▶ [GOAL OF THE EXERCISE] Exact copy, no pictures: reproduce every record below as it stands.

=======

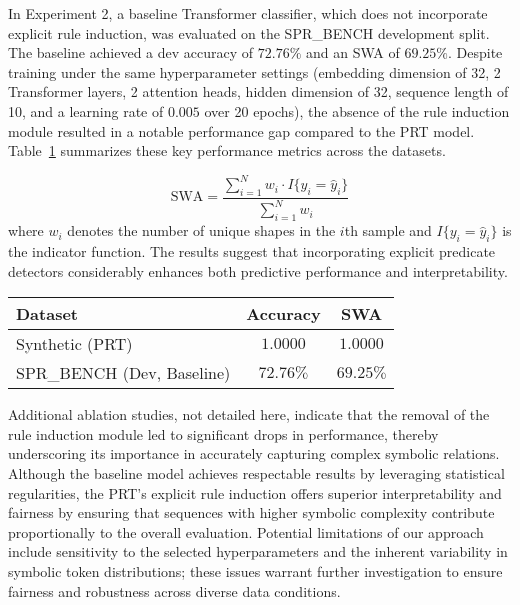 \documentclass{article}
\begin{document}
In Experiment 2, a baseline Transformer classifier, which does not incorporate explicit rule induction, was evaluated on the SPR\_BENCH development split. The baseline achieved a dev accuracy of $72.76\%$ and an SWA of $69.25\%$. Despite training under the same hyperparameter settings (embedding dimension of 32, 2 Transformer layers, 2 attention heads, hidden dimension of 32, sequence length of 10, and a learning rate of $0.005$ over 20 epochs), the absence of the rule induction module resulted in a notable performance gap compared to the PRT model. Table~\ref{tab:results} summarizes these key performance metrics across the datasets.

\[
\text{SWA} = \frac{\sum_{i=1}^{N} w_i \cdot I\{y_i = \hat{y}_i\}}{\sum_{i=1}^{N} w_i}
\]
where \(w_i\) denotes the number of unique shapes in the \(i\)th sample and \(I\{y_i = \hat{y}_i\}\) is the indicator function. The results suggest that incorporating explicit predicate detectors considerably enhances both predictive performance and interpretability.

\begin{table}[h]
\centering
\begin{tabular}{|l|c|c|}
\hline
\textbf{Dataset} & \textbf{Accuracy} & \textbf{SWA} \\
\hline
Synthetic (PRT) & $1.0000$ & $1.0000$ \\
SPR\_BENCH (Dev, Baseline) & $72.76\%$ & $69.25\%$ \\
\hline
\end{tabular}
\label{tab:results}
\end{table}

Additional ablation studies, not detailed here, indicate that the removal of the rule induction module led to significant drops in performance, thereby underscoring its importance in accurately capturing complex symbolic relations. Although the baseline model achieves respectable results by leveraging statistical regularities, the PRT's explicit rule induction offers superior interpretability and fairness by ensuring that sequences with higher symbolic complexity contribute proportionally to the overall evaluation. Potential limitations of our approach include sensitivity to the selected hyperparameters and the inherent variability in symbolic token distributions; these issues warrant further investigation to ensure fairness and robustness across diverse data conditions.
\end{document}
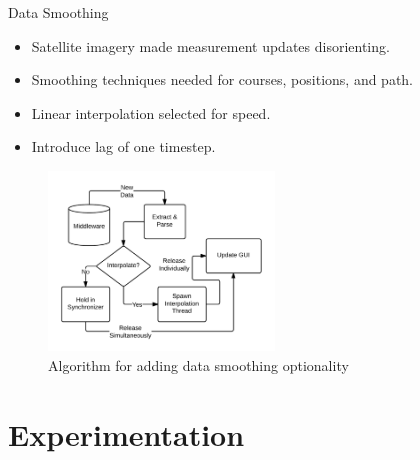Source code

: \documentclass{beamer}
\begin{document}
    \begin{frame}{Data Smoothing}
          \begin{itemize} \footnotesize
            \item Satellite imagery made measurement updates disorienting.
            \item Smoothing techniques needed for courses, positions, and path.
            \item Linear interpolation selected for speed.
            \item Introduce lag of one timestep.
          \end{itemize}
          \vspace{-20pt}
          \begin{figure}[ht] \centering
            \includegraphics[width=6cm] {../graphics/middleware_diagram.png}
            \caption{\scriptsize Algorithm for adding data smoothing optionality}
          \end{figure}

    \end{frame}



\section{Experimentation}
\end{document}
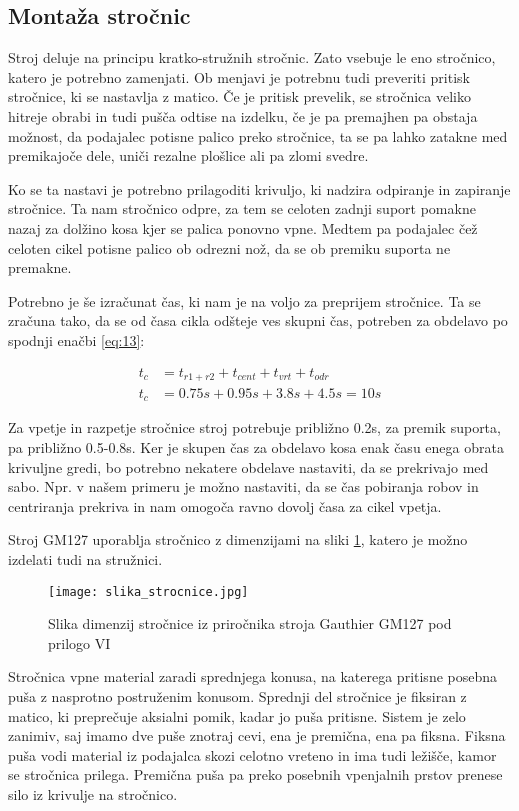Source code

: \newpage

\subsection{Montaža stročnic}
Stroj deluje na principu kratko-stružnih stročnic. Zato vsebuje le eno stročnico,
katero je potrebno zamenjati. Ob menjavi je potrebnu tudi preveriti pritisk
stročnice, ki se nastavlja z matico. Če je pritisk prevelik, se stročnica veliko
hitreje obrabi in tudi pušča odtise na izdelku, če je pa premajhen pa obstaja možnost,
da podajalec potisne palico preko stročnice, ta se pa lahko zatakne med
premikajoče dele, uniči rezalne plošlice ali pa zlomi svedre.

Ko se ta nastavi je potrebno prilagoditi krivuljo, ki nadzira odpiranje in
zapiranje stročnice. Ta nam stročnico odpre, za tem se celoten zadnji suport
pomakne nazaj za dolžino kosa kjer se palica ponovno vpne. Medtem pa podajalec
čež celoten cikel potisne palico ob odrezni nož, da se ob premiku suporta ne premakne.

Potrebno je še izračunat čas, ki nam je na voljo za preprijem stročnice.
Ta se zračuna tako, da se od časa cikla odšteje ves skupni čas, potreben
za obdelavo po spodnji enačbi \ref{eq:13}:

\begin{equation}
	\label{eq:13}
	\begin{split}
		t_c &= t_{r1+r2} + t_{cent} + t_{vrt} + t_{odr} \\
		t_c &= 0.75s + 0.95s + 3.8s + 4.5s = 10s
	\end{split}
\end{equation}

Za vpetje in razpetje stročnice stroj potrebuje približno 0.2s, za premik
suporta, pa približno 0.5-0.8s. Ker je skupen čas za obdelavo kosa
enak času enega obrata krivuljne gredi, bo potrebno nekatere obdelave
nastaviti, da se prekrivajo med sabo. Npr. v našem primeru je možno
nastaviti, da se čas pobiranja robov in centriranja prekriva in
nam omogoča ravno dovolj časa za cikel vpetja.

Stroj GM127 uporablja stročnico z dimenzijami na sliki \ref{slika_strocnice},
katero je možno izdelati tudi na stružnici.

\begin{figure}[H]
	\begin{center}
		\texttt{[image: slika\_strocnice.jpg]}
		\caption{Slika dimenzij stročnice iz priročnika
			stroja Gauthier GM127 pod prilogo VI
			\cite{gauthier}}
		\label{slika_strocnice}
	\end{center}
\end{figure}

Stročnica vpne material zaradi sprednjega konusa, na katerega
pritisne posebna puša z nasprotno postruženim konusom. Sprednji
del stročnice je fiksiran z matico, ki preprečuje aksialni pomik,
kadar jo puša pritisne. Sistem je zelo zanimiv, saj imamo dve
puše znotraj cevi, ena je premična, ena pa fiksna. Fiksna puša
vodi material iz podajalca skozi celotno vreteno in ima tudi
ležišče, kamor se stročnica prilega. Premična puša pa preko
posebnih vpenjalnih prstov prenese silo iz krivulje na stročnico.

=======

▶ [PROBLEM SOLUTION]
 \documentclass{article}
\begin{document}
In Experiment 2, a baseline Transformer classifier, which does not incorporate explicit rule induction, was evaluated on the SPR\_BENCH development split. The baseline achieved a dev accuracy of $72.76\%$ and an SWA of $69.25\%$. Despite training under the same hyperparameter settings (embedding dimension of 32, 2 Transformer layers, 2 attention heads, hidden dimension of 32, sequence length of 10, and a learning rate of $0.005$ over 20 epochs), the absence of the rule induction module resulted in a notable performance gap compared to the PRT model. Table~\ref{tab:results} summarizes these key performance metrics across the datasets.

\[
\text{SWA} = \frac{\sum_{i=1}^{N} w_i \cdot I\{y_i = \hat{y}_i\}}{\sum_{i=1}^{N} w_i}
\]
where \(w_i\) denotes the number of unique shapes in the \(i\)th sample and \(I\{y_i = \hat{y}_i\}\) is the indicator function. The results suggest that incorporating explicit predicate detectors considerably enhances both predictive performance and interpretability.

\begin{table}[h]
\centering
\begin{tabular}{|l|c|c|}
\hline
\textbf{Dataset} & \textbf{Accuracy} & \textbf{SWA} \\
\hline
Synthetic (PRT) & $1.0000$ & $1.0000$ \\
SPR\_BENCH (Dev, Baseline) & $72.76\%$ & $69.25\%$ \\
\hline
\end{tabular}
\label{tab:results}
\end{table}

Additional ablation studies, not detailed here, indicate that the removal of the rule induction module led to significant drops in performance, thereby underscoring its importance in accurately capturing complex symbolic relations. Although the baseline model achieves respectable results by leveraging statistical regularities, the PRT's explicit rule induction offers superior interpretability and fairness by ensuring that sequences with higher symbolic complexity contribute proportionally to the overall evaluation. Potential limitations of our approach include sensitivity to the selected hyperparameters and the inherent variability in symbolic token distributions; these issues warrant further investigation to ensure fairness and robustness across diverse data conditions.
\end{document}
Source code

: \documentclass{beamer}
\begin{document}
    \begin{frame}{Data Smoothing}
          \begin{itemize} \footnotesize
            \item Satellite imagery made measurement updates disorienting.
            \item Smoothing techniques needed for courses, positions, and path.
            \item Linear interpolation selected for speed.
            \item Introduce lag of one timestep.
          \end{itemize}
          \vspace{-20pt}
          \begin{figure}[ht] \centering
            \includegraphics[width=6cm] {../graphics/middleware_diagram.png}
            \caption{\scriptsize Algorithm for adding data smoothing optionality}
          \end{figure}

    \end{frame}



\section{Experimentation}
\end{document}
Source code

: \newpage

\subsection{Montaža stročnic}
Stroj deluje na principu kratko-stružnih stročnic. Zato vsebuje le eno stročnico,
katero je potrebno zamenjati. Ob menjavi je potrebnu tudi preveriti pritisk
stročnice, ki se nastavlja z matico. Če je pritisk prevelik, se stročnica veliko
hitreje obrabi in tudi pušča odtise na izdelku, če je pa premajhen pa obstaja možnost,
da podajalec potisne palico preko stročnice, ta se pa lahko zatakne med
premikajoče dele, uniči rezalne plošlice ali pa zlomi svedre.

Ko se ta nastavi je potrebno prilagoditi krivuljo, ki nadzira odpiranje in
zapiranje stročnice. Ta nam stročnico odpre, za tem se celoten zadnji suport
pomakne nazaj za dolžino kosa kjer se palica ponovno vpne. Medtem pa podajalec
čež celoten cikel potisne palico ob odrezni nož, da se ob premiku suporta ne premakne.

Potrebno je še izračunat čas, ki nam je na voljo za preprijem stročnice.
Ta se zračuna tako, da se od časa cikla odšteje ves skupni čas, potreben
za obdelavo po spodnji enačbi \ref{eq:13}:

\begin{equation}
	\label{eq:13}
	\begin{split}
		t_c &= t_{r1+r2} + t_{cent} + t_{vrt} + t_{odr} \\
		t_c &= 0.75s + 0.95s + 3.8s + 4.5s = 10s
	\end{split}
\end{equation}

Za vpetje in razpetje stročnice stroj potrebuje približno 0.2s, za premik
suporta, pa približno 0.5-0.8s. Ker je skupen čas za obdelavo kosa
enak času enega obrata krivuljne gredi, bo potrebno nekatere obdelave
nastaviti, da se prekrivajo med sabo. Npr. v našem primeru je možno
nastaviti, da se čas pobiranja robov in centriranja prekriva in
nam omogoča ravno dovolj časa za cikel vpetja.

Stroj GM127 uporablja stročnico z dimenzijami na sliki \ref{slika_strocnice},
katero je možno izdelati tudi na stružnici.

\begin{figure}[H]
	\begin{center}
		\texttt{[image: slika\_strocnice.jpg]}
		\caption{Slika dimenzij stročnice iz priročnika
			stroja Gauthier GM127 pod prilogo VI
			\cite{gauthier}}
		\label{slika_strocnice}
	\end{center}
\end{figure}

Stročnica vpne material zaradi sprednjega konusa, na katerega
pritisne posebna puša z nasprotno postruženim konusom. Sprednji
del stročnice je fiksiran z matico, ki preprečuje aksialni pomik,
kadar jo puša pritisne. Sistem je zelo zanimiv, saj imamo dve
puše znotraj cevi, ena je premična, ena pa fiksna. Fiksna puša
vodi material iz podajalca skozi celotno vreteno in ima tudi
ležišče, kamor se stročnica prilega. Premična puša pa preko
posebnih vpenjalnih prstov prenese silo iz krivulje na stročnico.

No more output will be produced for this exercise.